Q. Okay. And you didn't score him in the moderate; you didn't score him in the high; you scored him in the low?
A. On the Static, yes.
Q. And his associated percentage was 19.7; right?
A. That's correct.
Q. And this is the Static now. And his score was a two?
Q. What is the score received by a typical offender in these cases?
Q. In your report now on the bottom after the--in the paragraph you say that, "Mr.

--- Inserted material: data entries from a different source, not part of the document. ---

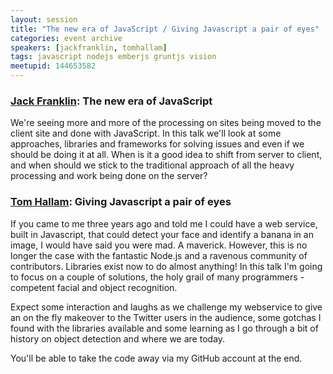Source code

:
 ```yaml
---
layout: session
title: "The new era of JavaScript / Giving Javascript a pair of eyes"
categories: event archive
speakers: [jackfranklin, tomhallam]
tags: javascript nodejs emberjs gruntjs vision
meetupid: 144653582
---
```


### <a href="{% post_url 2000-01-01-jack-franklin %}">Jack Franklin</a>:  The new era of JavaScript

We're seeing more and more of the processing on sites being moved to the client site and done with JavaScript. In this talk we'll look at some approaches, libraries and frameworks for solving issues and even if we should be doing it at all. When is it a good idea to shift from server to client, and when should we stick to the traditional approach of all the heavy processing and work being done on the server?

### <a href="{% post_url 2000-01-01-tom-hallam %}">Tom Hallam</a>:  Giving Javascript a pair of eyes

<p>
If you came to me three years ago and told me I could have a web service, built in Javascript, that could detect your face and identify a banana in an image, I would have said you were mad. A maverick. However, this is no longer the case with the fantastic Node.js and a ravenous community of contributors. Libraries exist now to do almost anything! In this talk I'm going to focus on a couple of solutions, the holy grail of many programmers - competent facial and object recognition.
</p>

<p>

Expect some interaction and laughs as we challenge my webservice to give an on the fly makeover to the Twitter users in the audience, some gotchas I found with the libraries available and some learning as I go through a bit of history on object detection and where we are today.
</p>

<p>
You'll be able to take the code away via my GitHub account at the end.
</p>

Rubey is at least as likely as the 'typical' sex offender in the Static-99 sample to be reconvicted of a sexual predatory crime." And is that a correct statement?
Q. Is that my correct observation?
Q. Now, he turns 60 in less than a year?
A. That's correct.
Q. What does that do?
A. Then his Static score will drop by an additional two points.

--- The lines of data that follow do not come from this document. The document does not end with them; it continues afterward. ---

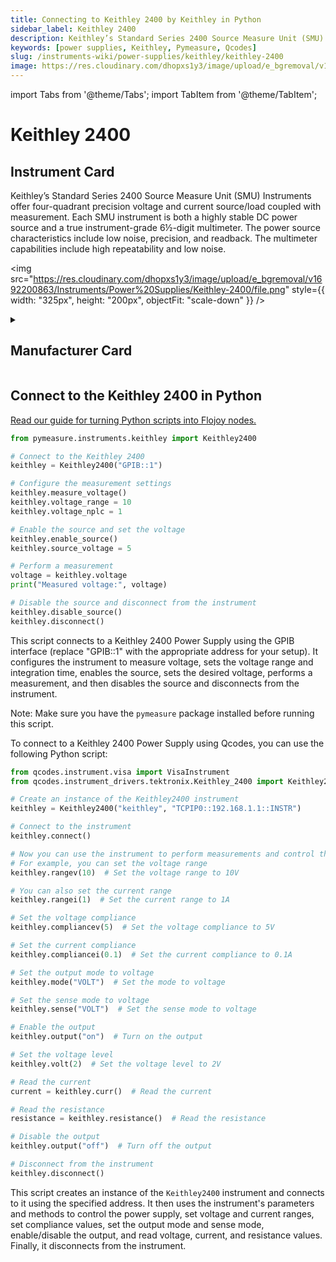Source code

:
 ```yaml
---
title: Connecting to Keithley 2400 by Keithley in Python
sidebar_label: Keithley 2400
description: Keithley’s Standard Series 2400 Source Measure Unit (SMU) Instruments offer four-quadrant precision voltage and current source/load coupled with measurement. Each SMU instrument is both a highly stable DC power source and a true instrument-grade 6½-digit multimeter. The power source characteristics include low noise, precision, and readback. The multimeter capabilities include high repeatability and low noise.
keywords: [power supplies, Keithley, Pymeasure, Qcodes]
slug: /instruments-wiki/power-supplies/keithley/keithley-2400
image: https://res.cloudinary.com/dhopxs1y3/image/upload/e_bgremoval/v1692200863/Instruments/Power%20Supplies/Keithley-2400/file.png
---
```


import Tabs from '@theme/Tabs';
import TabItem from '@theme/TabItem';

# Keithley 2400

## Instrument Card

<div className="flex">

<div>

Keithley’s Standard Series 2400 Source Measure Unit (SMU) Instruments offer four-quadrant precision voltage and current source/load coupled with measurement. Each SMU instrument is both a highly stable DC power source and a true instrument-grade 6½-digit multimeter. The power source characteristics include low noise, precision, and readback. The multimeter capabilities include high repeatability and low noise.

</div>

<img src="https://res.cloudinary.com/dhopxs1y3/image/upload/e_bgremoval/v1692200863/Instruments/Power%20Supplies/Keithley-2400/file.png" style={{ width: "325px", height: "200px", objectFit: "scale-down" }} />

</div>

<details>
<summary><h2>Manufacturer Card</h2></summary>

<img src="https://res.cloudinary.com/dhopxs1y3/image/upload/v1692126010/Instruments/Vendor%20Logos/Keithley.png" style={{ width: "100%", height: "170px",objectFit: "scale-down" }} />

Keithley Instruments is a measurement and instrument company headquartered in Solon, Ohio, that develops, manufactures, markets, and sells data acquisition products, as well as complete systems for high-volume production and assembly testing. <a href="https://www.tek.com/en">Website</a>.

<ul>
  <li>Headquarters: Cleveland, Ohio, United States</li>
  <li>Yearly Revenue (millions, USD): 110.6</li>
</ul>
</details>

## Connect to the Keithley 2400 in Python

[Read our guide for turning Python scripts into Flojoy nodes.](https://docs.flojoy.ai/custom-nodes/creating-custom-node/)
<Tabs>
<TabItem value="Pymeasure" label="Pymeasure">


```python
from pymeasure.instruments.keithley import Keithley2400

# Connect to the Keithley 2400
keithley = Keithley2400("GPIB::1")

# Configure the measurement settings
keithley.measure_voltage()
keithley.voltage_range = 10
keithley.voltage_nplc = 1

# Enable the source and set the voltage
keithley.enable_source()
keithley.source_voltage = 5

# Perform a measurement
voltage = keithley.voltage
print("Measured voltage:", voltage)

# Disable the source and disconnect from the instrument
keithley.disable_source()
keithley.disconnect()
```

This script connects to a Keithley 2400 Power Supply using the GPIB interface (replace "GPIB::1" with the appropriate address for your setup). It configures the instrument to measure voltage, sets the voltage range and integration time, enables the source, sets the desired voltage, performs a measurement, and then disables the source and disconnects from the instrument.

Note: Make sure you have the `pymeasure` package installed before running this script.

</TabItem>
<TabItem value="Qcodes" label="Qcodes">

To connect to a Keithley 2400 Power Supply using Qcodes, you can use the following Python script:

```python
from qcodes.instrument.visa import VisaInstrument
from qcodes.instrument_drivers.tektronix.Keithley_2400 import Keithley2400

# Create an instance of the Keithley2400 instrument
keithley = Keithley2400("keithley", "TCPIP0::192.168.1.1::INSTR")

# Connect to the instrument
keithley.connect()

# Now you can use the instrument to perform measurements and control the power supply
# For example, you can set the voltage range
keithley.rangev(10)  # Set the voltage range to 10V

# You can also set the current range
keithley.rangei(1)  # Set the current range to 1A

# Set the voltage compliance
keithley.compliancev(5)  # Set the voltage compliance to 5V

# Set the current compliance
keithley.compliancei(0.1)  # Set the current compliance to 0.1A

# Set the output mode to voltage
keithley.mode("VOLT")  # Set the mode to voltage

# Set the sense mode to voltage
keithley.sense("VOLT")  # Set the sense mode to voltage

# Enable the output
keithley.output("on")  # Turn on the output

# Set the voltage level
keithley.volt(2)  # Set the voltage level to 2V

# Read the current
current = keithley.curr()  # Read the current

# Read the resistance
resistance = keithley.resistance()  # Read the resistance

# Disable the output
keithley.output("off")  # Turn off the output

# Disconnect from the instrument
keithley.disconnect()
```

This script creates an instance of the `Keithley2400` instrument and connects to it using the specified address. It then uses the instrument's parameters and methods to control the power supply, set voltage and current ranges, set compliance values, set the output mode and sense mode, enable/disable the output, and read voltage, current, and resistance values. Finally, it disconnects from the instrument.

</TabItem>
</Tabs>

Q. Which would be what? Zero; right?
Q. And what's the significance with a zero?
A. Then you're below—you're less likely than the average sex offender to re-offend.
[¶28] Rubey was approaching his sixtieth birthday at the time of this hearing. In addition, Rubey had been diagnosed with multiple sclerosis. Neither his age nor his physical condition appears to have been considered.
[¶29] We are not permitted to continue to incarcerate Rubey solely for his past criminal offenses. Being "defensive" while participating in treatment at the State Hospital does not rise to the level of clear and convincing evidence that Rubey is likely to engage in further acts of sexually predatory conduct which constitute a danger to the physical or mental health or safety of others. We have reiterated on prior occasions that the Crane requirement is "necessary to prevent civil commitment from becoming a mechanism for retribution or general deterrence, which are functions of criminal law and not civil commitment." Matter of G.R.H., 2006 ND 56, ¶ 12, 711 N.W.2d 587 (majority citing Kansas v. Crane, 534 U.S. 407, 412 (2002)). See also Matter of R.A.S., 2008 ND 185, ¶¶ 12-13, 756 N.W.2d 771. I dissent because Rubey appears to be committed solely on the basis of his lack of appreciation of the harm he did in the past rather than his meeting the statutory criteria of N.D.C.C. ch. 25-03.3.